Easter Aftermath: Reflections on Death, Recovery and Resurrection

Every Saturday at 7 am, I sit in a room of about 75 recovering men, all of whom are resurrection stories.  Now, to be sure, they probably would not use that term to describe their journeys, but resurrection stories they are. Some of these men spent weeks, months or years in asylums or in jails or in prisons, for crimes ranging from DUIIs to drug-related property crimes to various kinds of violence. Then there are the men whose addictions never exploded quite so dramatically as these, but rather whose lives slowly got smaller and smaller as they drove away their loved ones, one by one, with their selfish and self-destructive behaviors, year after year, like some constant but slow-growing cancer of the soul. And then, finally, there are some in my home group whose lives, from all external appearances, never really looked that bad: they didn’t lose jobs, homes, wives, families or friends, but they did lose some part of themselves in a bottle or a pill, in gambling, sex or food, and they realized before they lost everything that they were in deep trouble and needed help. But whether his story was dramatic and explosive or quieter and implosive, everyone in that room on Saturday mornings carries a story of surrender, death, resurrection and new life, and each is quite clear about that, whatever language he uses.

Sometimes, near the close of a recovery meeting, I look around and I think of the scene in the Gospels where the disciples of John the Baptist, after he was imprisoned, come to ask Jesus how this could possibly happen: “are you He who is to come, or should we expect another?”  Remember Jesus’ answer?  He said, “go and tell John what you see: the lame are walking, the blind are seeing, the poor are hearing the good news, and blessed is he who does not lose faith in me.”  And as I look around the rooms of recovery, I say to myself: “Go and tell the world what you see here–the drunk are sober, the insane in their right minds, the violent are peaceful and the addicts now get high by loving one another—and blessed is the God who has shown us the way to new life.”  For these are Resurrection stories, all.
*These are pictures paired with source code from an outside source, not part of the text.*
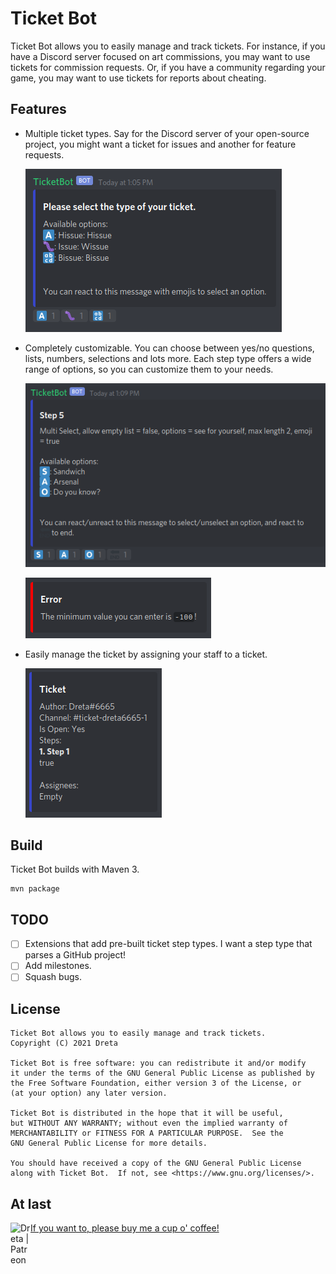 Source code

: # Ticket Bot

Ticket Bot allows you to easily manage and track tickets. For instance, if you have a Discord server focused on art
commissions, you may want to use tickets for commission requests. Or, if you have a community regarding your game, you
may want to use tickets for reports about cheating.

## Features

* Multiple ticket types. Say for the Discord server of your open-source project, you might want a ticket for issues and
  another for feature requests.

  ![Discord embed sent by TicketBot with color blue saying please select the type of your ticket.](images/img0.png)

* Completely customizable. You can choose between yes/no questions, lists, numbers, selections and lots more. Each step
  type offers a wide range of options, so you can customize them to your needs.

  ![Discord embed sent by TicketBot with color blue for step 5 of a ticket. This step is a multi select step and the available options are S for sandwich, A for arsenal and O for do you know. The information message reads you can react or unreact to this message to select or unselect an option, and react to the end emoji to end.](images/img1.png)

  ![Discord embed sent by TicketBot with color red for an error saying the minimum value you can enter is negative one hundred.](images/img2.png)

* Easily manage the ticket by assigning your staff to a ticket.

  ![Discord embed sent by TicketBot detailing a ticket showing the author, the channel, whether the ticket is open or not, the steps of the ticket and the assignees.](images/img3.png)

## Build

Ticket Bot builds with Maven 3.

```
mvn package
```

## TODO

- [ ] Extensions that add pre-built ticket step types. I want a step type that parses a GitHub project!
- [ ] Add milestones.
- [ ] Squash bugs.

## License

```
Ticket Bot allows you to easily manage and track tickets.
Copyright (C) 2021 Dreta

Ticket Bot is free software: you can redistribute it and/or modify
it under the terms of the GNU General Public License as published by
the Free Software Foundation, either version 3 of the License, or
(at your option) any later version.

Ticket Bot is distributed in the hope that it will be useful,
but WITHOUT ANY WARRANTY; without even the implied warranty of
MERCHANTABILITY or FITNESS FOR A PARTICULAR PURPOSE.  See the
GNU General Public License for more details.

You should have received a copy of the GNU General Public License
along with Ticket Bot.  If not, see <https://www.gnu.org/licenses/>.
```

## At last

<a href="https://patreon.com/Dreta"><img align="left" alt="Dreta | Patreon" width="32px" src="https://image.flaticon.com/icons/svg/2111/2111548.svg" />
If you want to, please buy me a cup o' coffee!</a>
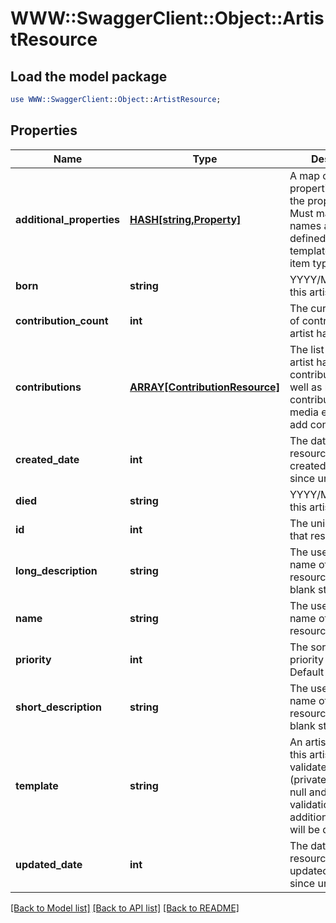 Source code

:# WWW::SwaggerClient::Object::ArtistResource

## Load the model package
```perl
use WWW::SwaggerClient::Object::ArtistResource;
```

## Properties
Name | Type | Description | Notes
------------ | ------------- | ------------- | -------------
**additional_properties** | [**HASH[string,Property]**](Property.md) | A map of additional properties, keyed on the property name.  Must match the names and types defined in the template for this item type | [optional] 
**born** | **string** | YYYY/MM/DD when this artist was born | [optional] 
**contribution_count** | **int** | The current number of contributions the artist has made | [optional] 
**contributions** | [**ARRAY[ContributionResource]**](ContributionResource.md) | The list of media this artist has contributed to as well as role(s) during contribution.  Use media endpoint to add contributions | [optional] 
**created_date** | **int** | The date/time this resource was created in seconds since unix epoch | [optional] 
**died** | **string** | YYYY/MM/DD when this artist died | [optional] 
**id** | **int** | The unique ID for that resource | [optional] 
**long_description** | **string** | The user friendly name of that resource. Defaults to blank string | [optional] 
**name** | **string** | The user friendly name of that resource | 
**priority** | **int** | The sort order priority ofr the artist.  Default 100 | [optional] 
**short_description** | **string** | The user friendly name of that resource. Defaults to blank string | [optional] 
**template** | **string** | An artist template this artist is validated against (private). May be null and no validation of additional_properties will be done | [optional] 
**updated_date** | **int** | The date/time this resource was last updated in seconds since unix epoch | [optional] 

[[Back to Model list]](../README.md#documentation-for-models) [[Back to API list]](../README.md#documentation-for-api-endpoints) [[Back to README]](../README.md)


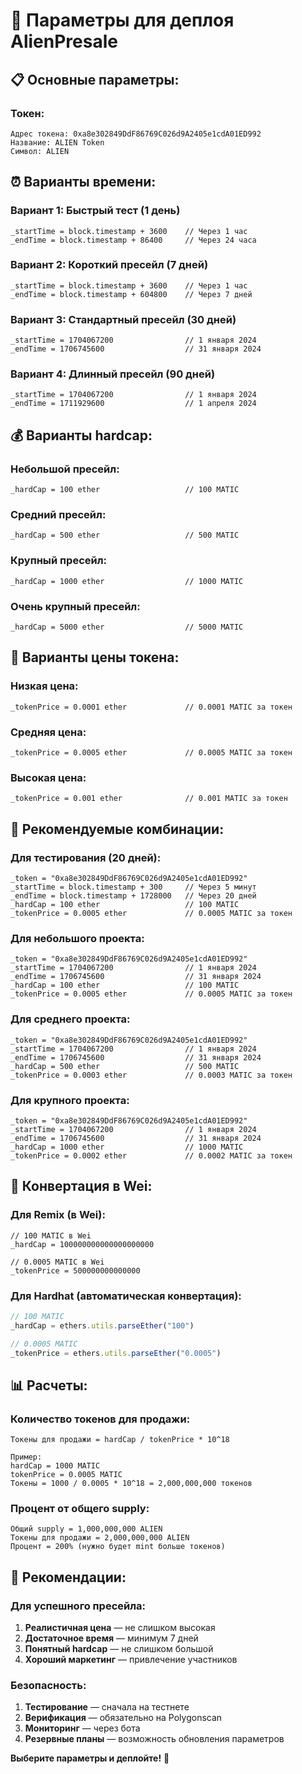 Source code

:# 🚀 Параметры для деплоя AlienPresale

## 📋 **Основные параметры:**

### **Токен:**
```
Адрес токена: 0xa8e302849DdF86769C026d9A2405e1cdA01ED992
Название: ALIEN Token
Символ: ALIEN
```

## ⏰ **Варианты времени:**

### **Вариант 1: Быстрый тест (1 день)**
```solidity
_startTime = block.timestamp + 3600    // Через 1 час
_endTime = block.timestamp + 86400     // Через 24 часа
```

### **Вариант 2: Короткий пресейл (7 дней)**
```solidity
_startTime = block.timestamp + 3600    // Через 1 час
_endTime = block.timestamp + 604800    // Через 7 дней
```

### **Вариант 3: Стандартный пресейл (30 дней)**
```solidity
_startTime = 1704067200                // 1 января 2024
_endTime = 1706745600                  // 31 января 2024
```

### **Вариант 4: Длинный пресейл (90 дней)**
```solidity
_startTime = 1704067200                // 1 января 2024
_endTime = 1711929600                  // 1 апреля 2024
```

## 💰 **Варианты hardcap:**

### **Небольшой пресейл:**
```solidity
_hardCap = 100 ether                   // 100 MATIC
```

### **Средний пресейл:**
```solidity
_hardCap = 500 ether                   // 500 MATIC
```

### **Крупный пресейл:**
```solidity
_hardCap = 1000 ether                  // 1000 MATIC
```

### **Очень крупный пресейл:**
```solidity
_hardCap = 5000 ether                  // 5000 MATIC
```

## 💎 **Варианты цены токена:**

### **Низкая цена:**
```solidity
_tokenPrice = 0.0001 ether             // 0.0001 MATIC за токен
```

### **Средняя цена:**
```solidity
_tokenPrice = 0.0005 ether             // 0.0005 MATIC за токен
```

### **Высокая цена:**
```solidity
_tokenPrice = 0.001 ether              // 0.001 MATIC за токен
```

## 🎯 **Рекомендуемые комбинации:**

### **Для тестирования (20 дней):**
```solidity
_token = "0xa8e302849DdF86769C026d9A2405e1cdA01ED992"
_startTime = block.timestamp + 300     // Через 5 минут
_endTime = block.timestamp + 1728000   // Через 20 дней
_hardCap = 100 ether                   // 100 MATIC
_tokenPrice = 0.0005 ether             // 0.0005 MATIC за токен
```

### **Для небольшого проекта:**
```solidity
_token = "0xa8e302849DdF86769C026d9A2405e1cdA01ED992"
_startTime = 1704067200                // 1 января 2024
_endTime = 1706745600                  // 31 января 2024
_hardCap = 100 ether                   // 100 MATIC
_tokenPrice = 0.0005 ether             // 0.0005 MATIC за токен
```

### **Для среднего проекта:**
```solidity
_token = "0xa8e302849DdF86769C026d9A2405e1cdA01ED992"
_startTime = 1704067200                // 1 января 2024
_endTime = 1706745600                  // 31 января 2024
_hardCap = 500 ether                   // 500 MATIC
_tokenPrice = 0.0003 ether             // 0.0003 MATIC за токен
```

### **Для крупного проекта:**
```solidity
_token = "0xa8e302849DdF86769C026d9A2405e1cdA01ED992"
_startTime = 1704067200                // 1 января 2024
_endTime = 1706745600                  // 31 января 2024
_hardCap = 1000 ether                  // 1000 MATIC
_tokenPrice = 0.0002 ether             // 0.0002 MATIC за токен
```

## 🔧 **Конвертация в Wei:**

### **Для Remix (в Wei):**
```solidity
// 100 MATIC в Wei
_hardCap = 100000000000000000000

// 0.0005 MATIC в Wei
_tokenPrice = 500000000000000
```

### **Для Hardhat (автоматическая конвертация):**
```javascript
// 100 MATIC
_hardCap = ethers.utils.parseEther("100")

// 0.0005 MATIC
_tokenPrice = ethers.utils.parseEther("0.0005")
```

## 📊 **Расчеты:**

### **Количество токенов для продажи:**
```
Токены для продажи = hardCap / tokenPrice * 10^18

Пример:
hardCap = 1000 MATIC
tokenPrice = 0.0005 MATIC
Токены = 1000 / 0.0005 * 10^18 = 2,000,000,000 токенов
```

### **Процент от общего supply:**
```
Общий supply = 1,000,000,000 ALIEN
Токены для продажи = 2,000,000,000 ALIEN
Процент = 200% (нужно будет mint больше токенов)
```

## 🎯 **Рекомендации:**

### **Для успешного пресейла:**
1. **Реалистичная цена** — не слишком высокая
2. **Достаточное время** — минимум 7 дней
3. **Понятный hardcap** — не слишком большой
4. **Хороший маркетинг** — привлечение участников

### **Безопасность:**
1. **Тестирование** — сначала на тестнете
2. **Верификация** — обязательно на Polygonscan
3. **Мониторинг** — через бота
4. **Резервные планы** — возможность обновления параметров

**Выберите параметры и деплойте!** 🚀  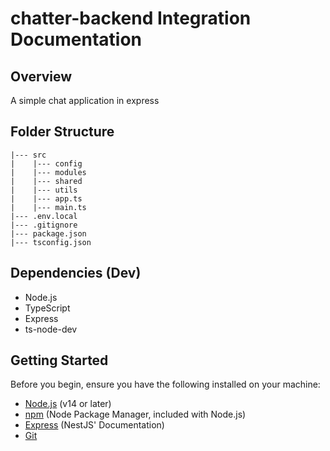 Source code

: # chatter-backend Integration Documentation

## Overview

A simple chat application in express

## Folder Structure

```
|--- src
|    |--- config
|    |--- modules
|    |--- shared
|    |--- utils
|    |--- app.ts
|    |--- main.ts
|--- .env.local
|--- .gitignore
|--- package.json
|--- tsconfig.json
```

## Dependencies (Dev)

- Node.js
- TypeScript
- Express
- ts-node-dev

## Getting Started

Before you begin, ensure you have the following installed on your machine:

- [Node.js](https://nodejs.org/) (v14 or later)
- [npm](https://www.npmjs.com/) (Node Package Manager, included with Node.js)
- [Express](https://expressjs.com/) (NestJS' Documentation)
- [Git](https://git-scm.com/)

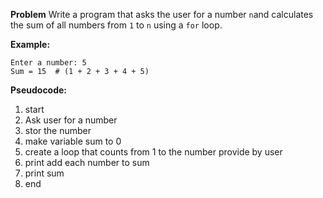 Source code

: 
 **Problem**
Write a program that asks the user for a number `n`and calculates the sum of all
numbers from `1` to `n` using a `for` loop.  

**Example:**  
```
Enter a number: 5  
Sum = 15  # (1 + 2 + 3 + 4 + 5)
```
**Pseudocode:**
1. start 
2. Ask user for a number 
3. stor the number
4. make variable sum to 0
5. create a loop that counts from 1 to the number provide by user 
6. print add each number to sum
7. print sum
8. end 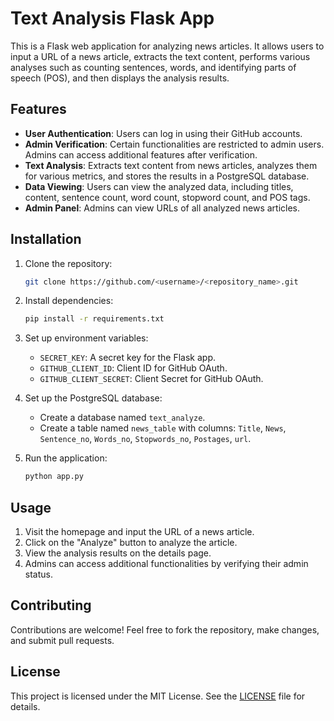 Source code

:# Text Analysis Flask App

This is a Flask web application for analyzing news articles. It allows users to input a URL of a news article, extracts the text content, performs various analyses such as counting sentences, words, and identifying parts of speech (POS), and then displays the analysis results.

## Features

- **User Authentication**: Users can log in using their GitHub accounts.
- **Admin Verification**: Certain functionalities are restricted to admin users. Admins can access additional features after verification.
- **Text Analysis**: Extracts text content from news articles, analyzes them for various metrics, and stores the results in a PostgreSQL database.
- **Data Viewing**: Users can view the analyzed data, including titles, content, sentence count, word count, stopword count, and POS tags.
- **Admin Panel**: Admins can view URLs of all analyzed news articles.

## Installation

1. Clone the repository:

    ```bash
    git clone https://github.com/<username>/<repository_name>.git
    ```

2. Install dependencies:

    ```bash
    pip install -r requirements.txt
    ```

3. Set up environment variables:

    - `SECRET_KEY`: A secret key for the Flask app.
    - `GITHUB_CLIENT_ID`: Client ID for GitHub OAuth.
    - `GITHUB_CLIENT_SECRET`: Client Secret for GitHub OAuth.

4. Set up the PostgreSQL database:

    - Create a database named `text_analyze`.
    - Create a table named `news_table` with columns: `Title`, `News`, `Sentence_no`, `Words_no`, `Stopwords_no`, `Postages`, `url`.

5. Run the application:

    ```bash
    python app.py
    ```

## Usage

1. Visit the homepage and input the URL of a news article.
2. Click on the "Analyze" button to analyze the article.
3. View the analysis results on the details page.
4. Admins can access additional functionalities by verifying their admin status.

## Contributing

Contributions are welcome! Feel free to fork the repository, make changes, and submit pull requests.

## License

This project is licensed under the MIT License. See the [LICENSE](LICENSE) file for details.
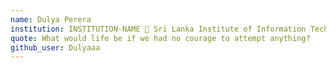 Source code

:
 ```yaml
---
name: Dulya Perera 
institution: INSTITUTION-NAME 🚩 Sri Lanka Institute of Information Technology
quote: What would life be if we had no courage to attempt anything?
github_user: Dulyaaa
---
```

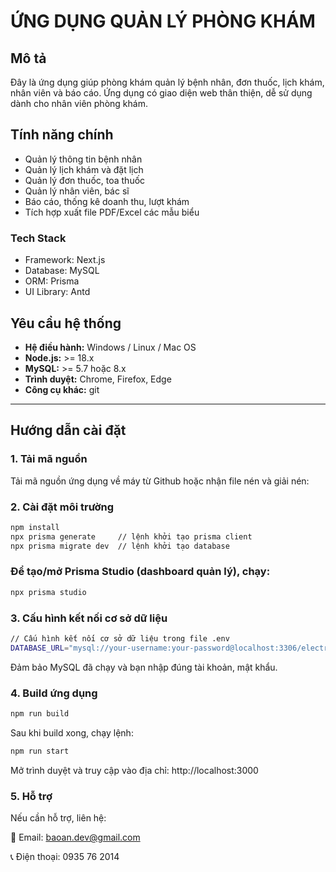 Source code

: # ỨNG DỤNG QUẢN LÝ PHÒNG KHÁM

## Mô tả

Đây là ứng dụng giúp phòng khám quản lý bệnh nhân, đơn thuốc, lịch khám, nhân viên và báo cáo. Ứng dụng có giao diện web thân thiện, dễ sử dụng dành cho nhân viên phòng khám.

## Tính năng chính

- Quản lý thông tin bệnh nhân
- Quản lý lịch khám và đặt lịch
- Quản lý đơn thuốc, toa thuốc
- Quản lý nhân viên, bác sĩ
- Báo cáo, thống kê doanh thu, lượt khám
- Tích hợp xuất file PDF/Excel các mẫu biểu

### Tech Stack
- Framework: Next.js
- Database: MySQL
- ORM: Prisma
- UI Library: Antd

## Yêu cầu hệ thống

- **Hệ điều hành:** Windows / Linux / Mac OS
- **Node.js:** >= 18.x
- **MySQL:** >= 5.7 hoặc 8.x
- **Trình duyệt:** Chrome, Firefox, Edge
- **Công cụ khác:** git

---

## Hướng dẫn cài đặt

### 1. Tải mã nguồn

Tải mã nguồn ứng dụng về máy từ Github hoặc nhận file nén và giải nén:

### 2. Cài đặt môi trường

```bash
npm install
npx prisma generate     // lệnh khởi tạo prisma client
npx prisma migrate dev  // lệnh khởi tạo database
```

### Để tạo/mở Prisma Studio (dashboard quản lý), chạy:

```bash
npx prisma studio
```

### 3. Cấu hình kết nối cơ sở dữ liệu

```bash
// Cấu hình kết nối cơ sở dữ liệu trong file .env
DATABASE_URL="mysql://your-username:your-password@localhost:3306/electronic_prescription"
```

Đảm bảo MySQL đã chạy và bạn nhập đúng tài khoản, mật khẩu.

### 4. Build ứng dụng

```bash
npm run build
```

Sau khi build xong, chạy lệnh:

```bash
npm run start
```

Mở trình duyệt và truy cập vào địa chỉ: http://localhost:3000

### 5. Hỗ trợ

Nếu cần hỗ trợ, liên hệ:

📧 Email: baoan.dev@gmail.com

📞 Điện thoại: 0935 76 2014

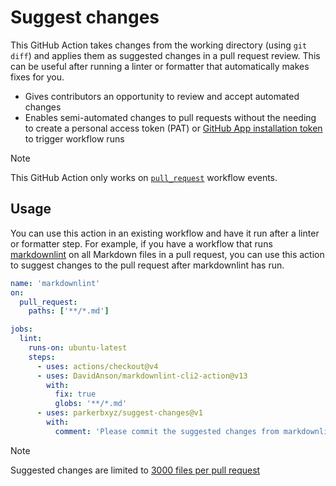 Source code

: # Suggest changes

This GitHub Action takes changes from the working directory (using `git diff`) and applies them as suggested changes in a pull request review. This can be useful after running a linter or formatter that automatically makes fixes for you.

- Gives contributors an opportunity to review and accept automated changes
- Enables semi-automated changes to pull requests without the needing to create a personal access token (PAT) or [GitHub App installation token](https://github.com/actions/create-github-app-token) to trigger workflow runs

> [!NOTE]
> This GitHub Action only works on [`pull_request`](https://docs.github.com/actions/using-workflows/events-that-trigger-workflows#pull_request) workflow events.

## Usage

You can use this action in an existing workflow and have it run after a linter or formatter step. For example, if you have a workflow that runs [markdownlint](https://github.com/DavidAnson/markdownlint) on all Markdown files in a pull request, you can use this action to suggest changes to the pull request after markdownlint has run.

```yaml
name: 'markdownlint'
on:
  pull_request:
    paths: ['**/*.md']

jobs:
  lint:
    runs-on: ubuntu-latest
    steps:
      - uses: actions/checkout@v4
      - uses: DavidAnson/markdownlint-cli2-action@v13
        with:
          fix: true
          globs: '**/*.md'
      - uses: parkerbxyz/suggest-changes@v1
        with:
          comment: 'Please commit the suggested changes from markdownlint.'
```

> [!NOTE]
> Suggested changes are limited to [3000 files per pull request](https://docs.github.com/rest/pulls/pulls?apiVersion=2022-11-28#list-pull-requests-files)
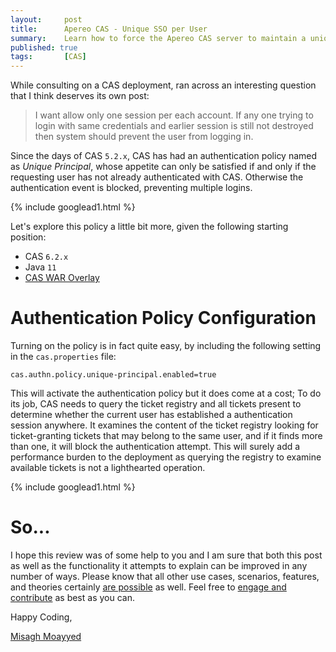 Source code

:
 ```yaml
---
layout:     post
title:      Apereo CAS - Unique SSO per User
summary:    Learn how to force the Apereo CAS server to maintain a unique SSO session per user account, disallowing multiple logins for the same user in parallel.
published: true
tags:       [CAS]
---
```


While consulting on a CAS deployment, ran across an interesting question that I think deserves its own post:

> I want allow only one session per each account. If any one trying to login with same credentials and earlier session is still not destroyed then system should prevent the user from logging in.

Since the days of CAS `5.2.x`, CAS has had an authentication policy named as *Unique Principal*, whose appetite can only be satisfied if and only if the requesting user has not already authenticated with CAS. Otherwise the authentication event is blocked, preventing multiple logins.

{% include googlead1.html  %}

Let's explore this policy a little bit more, given the following starting position:

- CAS `6.2.x`
- Java `11`
- [CAS WAR Overlay](https://github.com/apereo/cas-overlay-template)

# Authentication Policy Configuration

Turning on the policy is in fact quite easy, by including the following setting in the `cas.properties` file:

```properties
cas.authn.policy.unique-principal.enabled=true
```

This will activate the authentication policy but it does come at a cost; To do its job, CAS needs to query the ticket registry and all tickets present to determine whether the current user has established a authentication session anywhere. It examines the content of the ticket registry looking for ticket-granting tickets that may belong to the same user, and if it finds more than one, it will block the authentication attempt. This will surely add a performance burden to the deployment as querying the registry to examine available tickets is not a lighthearted operation. 

{% include googlead1.html  %}

# So...

I hope this review was of some help to you and I am sure that both this post as well as the functionality it attempts to explain can be improved in any number of ways. Please know that all other use cases, scenarios, features, and theories certainly [are possible](https://apereo.github.io/2017/02/18/onthe-theoryof-possibility/) as well. Feel free to [engage and contribute](https://apereo.github.io/cas/developer/Contributor-Guidelines.html) as best as you can.

Happy Coding,

[Misagh Moayyed](https://fawnoos.com) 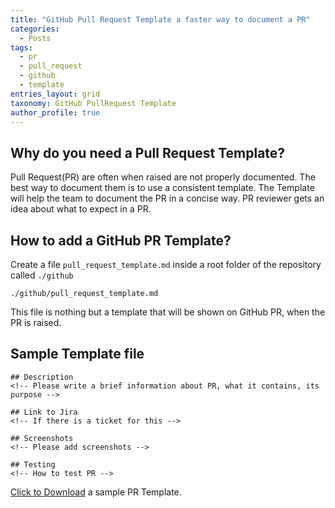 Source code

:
 ```yaml
---
title: "GitHub Pull Request Template a faster way to document a PR"
categories:
  - Posts
tags:
  - pr
  - pull_request
  - github
  - template
entries_layout: grid
taxonomy: GitHub PullRequest Template
author_profile: true
---
```


## Why do you need a Pull Request Template?

Pull Request(PR) are often when raised are not properly documented. The best way to document them is to use a consistent template. The Template will help the team to document the PR in a concise way. PR reviewer gets an idea about what to expect in a PR.

## How to add a GitHub PR Template?

Create a file `pull_request_template.md` inside a root folder of the repository called `./github`

```
./github/pull_request_template.md
```

This file is nothing but a template that will be shown on GitHub PR, when the PR is raised.

## Sample Template file

```
## Description
<!-- Please write a brief information about PR, what it contains, its purpose -->

## Link to Jira
<!-- If there is a ticket for this -->

## Screenshots
<!-- Please add screenshots -->

## Testing
<!-- How to test PR -->
```

<a href="/assets/pull_request_template.md" download>Click to Download</a> a sample PR Template.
Now, the entire purpose of this blog generally is for Christians of all stripes to see what we can learn from men and women recovering from addiction, to see how a spiritual community very different in self-understanding and purpose from the Christian Church nonetheless does some of the things we strive to do, and in many ways does them better—more tenaciously and intentionally—than we do.  So, among other topics as examples of this point, I have written in these pages about how the 12 Step Programs are a kind of underground, counter-cultural fellowship based on mutual love and service; how recovering addicts hunger for deep prayer and spirituality with an urgency that we don’t often see in the churches; how “evangelism” in the 12 Step programs is based on attraction rather than promotion; and about how a concern for the “look good” is one of the first things that we must let go of in order to find any lasting recovery.

But I think we have not yet considered the very plain symbolism of death and resurrection in the recovery programs, and what we as Christians can learn from our friends the addicts about new life, freely given us in response to a decision to surrender our old lives to God. For the central fact of recovery is that alcoholics and addicts, if we are to be released from our hellish bondage to addictive substances and experiences, must surrender to our disease completely and unequivocally, must give up our old lives. In very real ways, we must die. And we addicts—often far more so than we Christians—are clear, intentional, repetitive and insistent about this reality, this requirement for recovery, and for membership in the fellowship of the saved.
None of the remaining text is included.